L’ultimo a “cadere” è, infatti, Evo Morales. Dopo la denuncia di gravi irregolarità nell’ultimo processo elettorale per la sua conferma, il presidente boliviano è stato costretto alle dimissioni. Secondo un’analisi del sito Affari Internazionali, “la Bolivia e l’Uruguay rappresentavano le ultime roccaforti rosse nella regione, colorata quasi interamente dei colori socialisti e socialdemocratici dai primi anni Duemila e per circa quindici anni”.

La salita al potere di Mauricio Macri nel 2015 avrebbe segnato l’inizio della fine di quella tendenza a sinistra dei Paesi latinoamericani. “Piano piano, come in un effetto domino, tra risultati elettorali e vicende giudiziarie, sono stati spazzati via tutti i governi progressisti, dal Brasile di Dilma Roussef, fino a Cile e Paraguay – scrive Affari Internazionali -. Oggi che ha perso gli ultimi bastioni rimasti, la sinistra sudamericana torna a sorridere solo grazie alla vittoria di Alberto Fernández in Argentina”.

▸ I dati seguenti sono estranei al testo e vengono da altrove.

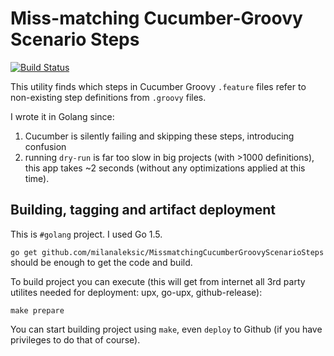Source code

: # Miss-matching Cucumber-Groovy Scenario Steps

[![Build Status](https://semaphoreci.com/api/v1/milanaleksic/missmatchingcucumbergroovyscenariosteps/branches/master/badge.svg)](https://semaphoreci.com/milanaleksic/missmatchingcucumbergroovyscenariosteps)

This utility finds which steps in Cucumber Groovy `.feature` files refer to non-existing step definitions from `.groovy` files.

I wrote it in Golang since:
 1. Cucumber is silently failing and skipping these steps, introducing confusion
 2. running `dry-run` is far too slow in big projects (with >1000 definitions), this app takes ~2 seconds (without any optimizations applied at this time).

## Building, tagging and artifact deployment

This is `#golang` project. I used Go 1.5.

`go get github.com/milanaleksic/MissmatchingCucumberGroovyScenarioSteps` should be enough to get the code and build.

To build project you can execute (this will get from internet all 3rd party utilites needed for deployment: upx, go-upx, github-release):

    make prepare

You can start building project using `make`, even `deploy` to Github (if you have privileges to do that of course).
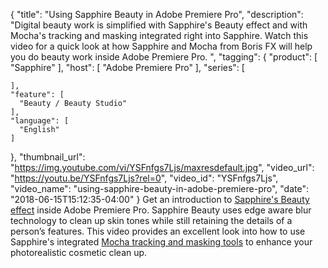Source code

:{
  "title": "Using Sapphire Beauty in Adobe Premiere Pro",
  "description": "Digital beauty work is simplified with Sapphire's Beauty effect and with Mocha's tracking and masking integrated right into Sapphire. Watch this video for a quick look at how Sapphire and Mocha from Boris FX will help you do beauty work inside Adobe Premiere Pro. ",
  "tagging": {
    "product": [
      "Sapphire"
    ],
    "host": [
      "Adobe Premiere Pro"
    ],
    "series": [

    ],
    "feature": [
      "Beauty / Beauty Studio"
    ],
    "language": [
      "English"
    ]
  },
  "thumbnail_url": "https://img.youtube.com/vi/YSFnfgs7Ljs/maxresdefault.jpg",
  "video_url": "https://youtu.be/YSFnfgs7Ljs?rel=0",
  "video_id": "YSFnfgs7Ljs",
  "video_name": "using-sapphire-beauty-in-adobe-premiere-pro",
  "date": "2018-06-15T15:12:35-04:00"
}
Get an introduction to [Sapphire's Beauty effect](/effects/sapphire-beauty/) inside Adobe Premiere Pro. Sapphire Beauty uses edge aware blur technology to clean up skin tones while still retaining the details of a person’s features. This video provides an excellent look into how to use Sapphire's integrated [Mocha tracking and masking tools](/products/sapphire/mocha-in-sapphire/) to enhance your photorealistic cosmetic clean up.
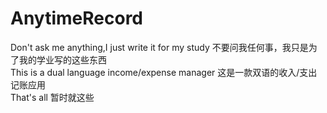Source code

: # AnytimeRecord
Don't ask me anything,I just write it for my study    不要问我任何事，我只是为了我的学业写的这些东西    
This is a dual language income/expense manager    这是一款双语的收入/支出记账应用    
That's all    暂时就这些
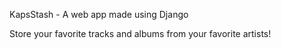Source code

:KapsStash - A web app made using Django

Store your favorite tracks and albums from your favorite artists!
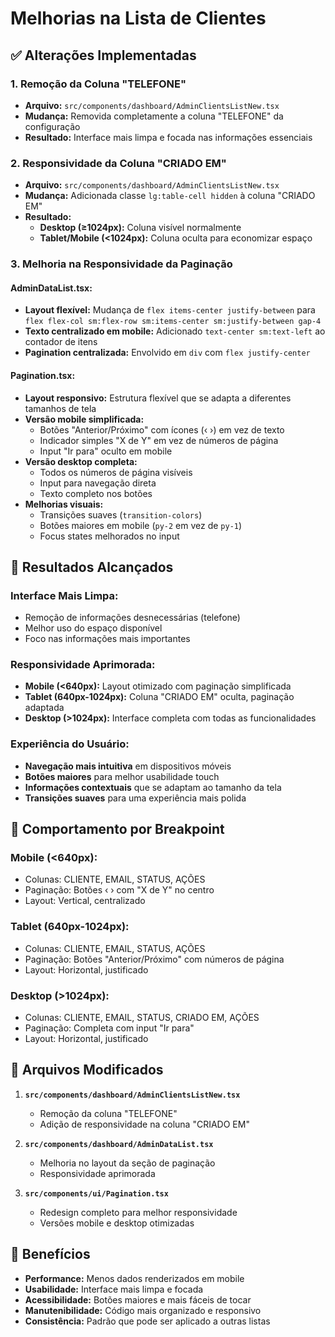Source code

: # Melhorias na Lista de Clientes

## ✅ Alterações Implementadas

### 1. **Remoção da Coluna "TELEFONE"**

- **Arquivo:** `src/components/dashboard/AdminClientsListNew.tsx`
- **Mudança:** Removida completamente a coluna "TELEFONE" da configuração
- **Resultado:** Interface mais limpa e focada nas informações essenciais

### 2. **Responsividade da Coluna "CRIADO EM"**

- **Arquivo:** `src/components/dashboard/AdminClientsListNew.tsx`
- **Mudança:** Adicionada classe `lg:table-cell hidden` à coluna "CRIADO EM"
- **Resultado:**
  - **Desktop (≥1024px):** Coluna visível normalmente
  - **Tablet/Mobile (<1024px):** Coluna oculta para economizar espaço

### 3. **Melhoria na Responsividade da Paginação**

#### **AdminDataList.tsx:**

- **Layout flexível:** Mudança de `flex items-center justify-between` para `flex flex-col sm:flex-row sm:items-center sm:justify-between gap-4`
- **Texto centralizado em mobile:** Adicionado `text-center sm:text-left` ao contador de itens
- **Pagination centralizada:** Envolvido em `div` com `flex justify-center`

#### **Pagination.tsx:**

- **Layout responsivo:** Estrutura flexível que se adapta a diferentes tamanhos de tela
- **Versão mobile simplificada:**
  - Botões "Anterior/Próximo" com ícones (‹ ›) em vez de texto
  - Indicador simples "X de Y" em vez de números de página
  - Input "Ir para" oculto em mobile
- **Versão desktop completa:**
  - Todos os números de página visíveis
  - Input para navegação direta
  - Texto completo nos botões
- **Melhorias visuais:**
  - Transições suaves (`transition-colors`)
  - Botões maiores em mobile (`py-2` em vez de `py-1`)
  - Focus states melhorados no input

## 🎯 Resultados Alcançados

### **Interface Mais Limpa:**

- Remoção de informações desnecessárias (telefone)
- Melhor uso do espaço disponível
- Foco nas informações mais importantes

### **Responsividade Aprimorada:**

- **Mobile (<640px):** Layout otimizado com paginação simplificada
- **Tablet (640px-1024px):** Coluna "CRIADO EM" oculta, paginação adaptada
- **Desktop (>1024px):** Interface completa com todas as funcionalidades

### **Experiência do Usuário:**

- **Navegação mais intuitiva** em dispositivos móveis
- **Botões maiores** para melhor usabilidade touch
- **Informações contextuais** que se adaptam ao tamanho da tela
- **Transições suaves** para uma experiência mais polida

## 📱 Comportamento por Breakpoint

### **Mobile (<640px):**

- Colunas: CLIENTE, EMAIL, STATUS, AÇÕES
- Paginação: Botões ‹ › com "X de Y" no centro
- Layout: Vertical, centralizado

### **Tablet (640px-1024px):**

- Colunas: CLIENTE, EMAIL, STATUS, AÇÕES
- Paginação: Botões "Anterior/Próximo" com números de página
- Layout: Horizontal, justificado

### **Desktop (>1024px):**

- Colunas: CLIENTE, EMAIL, STATUS, CRIADO EM, AÇÕES
- Paginação: Completa com input "Ir para"
- Layout: Horizontal, justificado

## 🔧 Arquivos Modificados

1. **`src/components/dashboard/AdminClientsListNew.tsx`**

   - Remoção da coluna "TELEFONE"
   - Adição de responsividade na coluna "CRIADO EM"

2. **`src/components/dashboard/AdminDataList.tsx`**

   - Melhoria no layout da seção de paginação
   - Responsividade aprimorada

3. **`src/components/ui/Pagination.tsx`**
   - Redesign completo para melhor responsividade
   - Versões mobile e desktop otimizadas

## 🚀 Benefícios

- **Performance:** Menos dados renderizados em mobile
- **Usabilidade:** Interface mais limpa e focada
- **Acessibilidade:** Botões maiores e mais fáceis de tocar
- **Manutenibilidade:** Código mais organizado e responsivo
- **Consistência:** Padrão que pode ser aplicado a outras listas
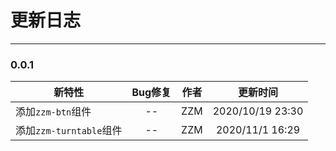 # 更新日志
---

### 0.0.1
| 新特性       | Bug修复           | 作者           | 更新时间           | 
| ----------------- |:-------------:|:-------------:|:-------------:|
| 添加`zzm-btn`组件          | -- | ZZM | 2020/10/19 23:30 | 
| 添加`zzm-turntable`组件          | -- | ZZM | 2020/11/1 16:29 | 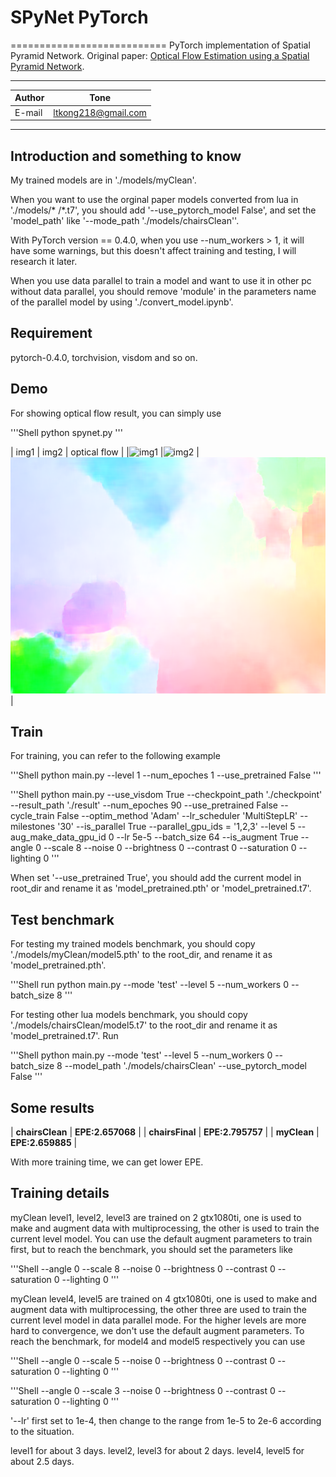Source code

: # SPyNet PyTorch
===========================
PyTorch implementation of Spatial Pyramid Network. Original paper: [Optical Flow Estimation using a Spatial Pyramid Network](http://openaccess.thecvf.com/content_cvpr_2017/papers/Ranjan_Optical_Flow_Estimation_CVPR_2017_paper.pdf).

****	
|Author|Tone|
|---|---
|E-mail|ltkong218@gmail.com
****


## Introduction and something to know
My trained models are in './models/myClean'.

When you want to use the orginal paper models converted from lua in './models/* /*.t7', you should add '--use_pytorch_model False', and set the 'model_path' like '--mode_path './models/chairsClean''.

With PyTorch version == 0.4.0, when you use --num_workers > 1, it will have some warnings, but this doesn't affect training and testing, I will research it later.

When you use data parallel to train a model and want to use it in other pc without data parallel, you should remove 'module' in the parameters name of the parallel model by using './convert_model.ipynb'.


## Requirement
pytorch-0.4.0, torchvision, visdom and so on.


## Demo
For showing optical flow result, you can simply use

'''Shell
python spynet.py
'''

| img1 | img2 | optical flow |
|![img1](https://github.com/ltkong218/SPyNet-PyTorch/raw/master/data/img1.png "img1") |![img2](https://github.com/ltkong218/SPyNet-PyTorch/raw/master/data/img2.png "img2") |![flow](https://github.com/ltkong218/SPyNet-PyTorch/raw/master/eval_result/flow.png "flow") |


## Train
For training, you can refer to the following example

'''Shell
python main.py --level 1 --num_epoches 1 --use_pretrained False
'''

'''Shell
python main.py --use_visdom True --checkpoint_path './checkpoint' --result_path './result' --num_epoches 90 --use_pretrained False --cycle_train False --optim_method 'Adam' --lr_scheduler 'MultiStepLR' --milestones '30' --is_parallel True --parallel_gpu_ids = '1,2,3' --level 5 --aug_make_data_gpu_id 0 --lr 5e-5 --batch_size 64 --is_augment True --angle 0 --scale 8 --noise 0 --brightness 0 --contrast 0 --saturation 0 --lighting 0
'''

When set '--use_pretrained True', you should add the current model in root_dir and rename it as 'model_pretrained.pth' or 'model_pretrained.t7'.


## Test benchmark
For testing my trained models benchmark, you should copy './models/myClean/model5.pth' to the root_dir, and rename it as 'model_pretrained.pth'.

'''Shell
run python main.py --mode 'test' --level 5 --num_workers 0 --batch_size 8
'''

For testing other lua models benchmark, you should copy './models/chairsClean/model5.t7' to the root_dir and rename it as 'model_pretrained.t7'.
Run

'''Shell
python main.py --mode 'test' --level 5 --num_workers 0 --batch_size 8 --model_path './models/chairsClean' --use_pytorch_model False
'''


## Some results
| **chairsClean** | **EPE:2.657068** |
| **chairsFinal** | **EPE:2.795757** |
| **myClean** | **EPE:2.659885** |

With more training time, we can get lower EPE.

## Training details 
myClean level1, level2, level3 are trained on 2 gtx1080ti, one is used to make and augment data with multiprocessing, the other is used to train the current level model.
You can use the default augment parameters to train first, but to reach the benchmark, you should set the parameters like

'''Shell
--angle 0 --scale 8 --noise 0 --brightness 0 --contrast 0 --saturation 0 --lighting 0
'''

myClean level4, level5 are trained on 4 gtx1080ti, one is used to make and augment data with multiprocessing, the other three are used to train the current level model in data parallel mode.
For the higher levels are more hard to convergence, we don't use the default augment parameters. To reach the benchmark, for model4 and model5 respectively you can use

'''Shell
--angle 0 --scale 5 --noise 0 --brightness 0 --contrast 0 --saturation 0 --lighting 0
'''

'''Shell
--angle 0 --scale 3 --noise 0 --brightness 0 --contrast 0 --saturation 0 --lighting 0
'''

'--lr' first set to 1e-4, then change to the range from 1e-5 to 2e-6 according to the situation.

level1 for about 3 days. level2, level3 for about 2 days. level4, level5 for about 2.5 days.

Tutto indicava il tramonto della sinistra populista dell’America latina (tranne per la dittatura di Nicolás Maduro in Venezuela e il perpetuarsi del regime castrista a Cuba, nonostante la presidenza di Miguel Díaz-Canel).

Ma in America latina le cose non sempre sono come sembrano. Il ritorno di Cristina Fernández de Kirchner come vicepresidente in Argentina e la riapparizione di Rafael Correa in Ecuador potrebbero cambiare le carte sul tavolo. C’è persino il tentativo di ricomporre l’Unasur, un’organizzazione che sembrava morta.

In un articolo intitolato “Il bolivarianismo cerca di recuperare il terreno perso in Sudamerica”, l’Abc sostiene che se l’arrivo di Macri al potere nel 2015 può essere considerato l’inizio della fine della rivoluzione bolivariana nella regione, la vittoria del kirchnerismo in Argentina potrebbe anticipare la sua rinascita.

Così, il ritorno di Kirchner potrebbe servire di ispirazione per l’ex presidente, Rafael Correa, per tornare al potere usando anche lui la porta della vicepresidenza, già che anche lui come la Kirchner non può candidarsi di nuovo.

“In Argentina, la cattiva gestione economica dell’ex presidente aveva costretto Macri ad una dura disciplina finanziaria che, con risultati lenti di recupero, non ha fatto altro che complicare ancora la vita dei cittadini – si legge su Abc -. Lo stesso potrebbe accadere con Correa”. L’ex presidente, residente in Belgio – e ricercato per alcune indagini di corruzione – è salito al 47% nei sondaggi, superando al presidente Lenin Moreno (37%) e avvicinandosi all’ex sindaco di Guayaquil, membro del Partito social cristiano e al movimento civico Madera de Guerrero, Jaime Nebot, leader dei sondaggi con il 51%.

Infine, con il ritorno del kirchnerismo e il contributo del presidente messicano Andrés Manuel López Obrador potrebbe riprendere forza l’organizzazione, aumentando ancora di più nei prossimi anni le profonde divisioni nella regione latinoamericana.